DATASET EXCERPTS START
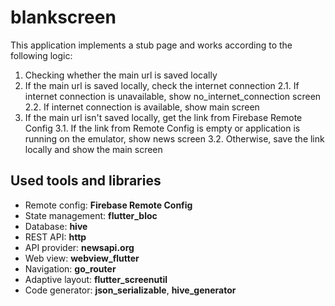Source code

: # blankscreen

This application implements a stub page and works according to the following logic:
1. Checking whether the main url is saved locally
2. If the main url is saved locally, check the internet connection
   2.1. If internet connection is unavailable, show no_internet_connection screen
   2.2. If internet connection is available, show main screen
3. If the main url isn't saved locally, get the link from Firebase Remote Config
   3.1. If the link from Remote Config is empty or application is running on the emulator, show news screen
   3.2. Otherwise, save the link locally and show the main screen


## Used tools and libraries

- Remote config: **Firebase Remote Config**
- State management: **flutter_bloc**
- Database: **hive**
- REST API: **http**
- API provider: **newsapi.org**
- Web view: **webview_flutter**
- Navigation: **go_router**
- Adaptive layout: **flutter_screenutil**
- Code generator: **json_serializable**, **hive_generator**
DATASET EXCERPTS END
→ **YOUR ASSIGNMENT**
Exactly the lines from the one containing "- Remote config: **Firebase Remote Config**" through the final line of the records must appear in your reply, and no others.

→ **EXERCISE RESPONSE**
- Remote config: **Firebase Remote Config**
- State management: **flutter_bloc**
- Database: **hive**
- REST API: **http**
- API provider: **newsapi.org**
- Web view: **webview_flutter**
- Navigation: **go_router**
- Adaptive layout: **flutter_screenutil**
- Code generator: **json_serializable**, **hive_generator**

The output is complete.